Document images with source code
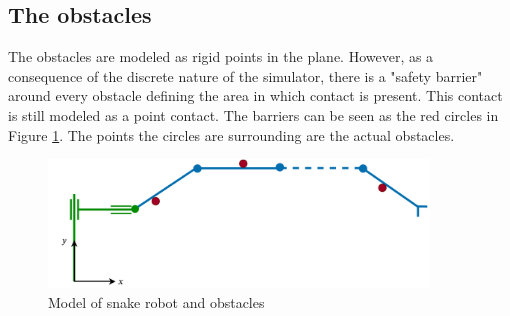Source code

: \subsection{The obstacles}

The obstacles are modeled as rigid points in the plane. However, as a consequence of the discrete nature of the simulator, there is a "safety barrier" around every obstacle defining the area in which contact is present. This contact is still modeled as a point contact. The barriers can be seen as the red circles in Figure \ref{fig:2_kin_obst}. The points the circles are surrounding are the actual obstacles.

\begin{figure}
    \centering
    \includegraphics[width=0.9\textwidth]{figures/modelspecs/superbasicsnakenobstacles.pdf}
    \caption{Model of snake robot and obstacles}
    \label{fig:2_kin_obst}
\end{figure}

• _Action item_: Your reply should be the entries copied exactly, with all images omitted.

• _Solved exercise_:
Source code

: \subsection{The obstacles}

The obstacles are modeled as rigid points in the plane. However, as a consequence of the discrete nature of the simulator, there is a "safety barrier" around every obstacle defining the area in which contact is present. This contact is still modeled as a point contact. The barriers can be seen as the red circles in Figure \ref{fig:2_kin_obst}. The points the circles are surrounding are the actual obstacles.

\begin{figure}
    \centering
    \includegraphics[width=0.9\textwidth]{figures/modelspecs/superbasicsnakenobstacles.pdf}
    \caption{Model of snake robot and obstacles}
    \label{fig:2_kin_obst}
\end{figure}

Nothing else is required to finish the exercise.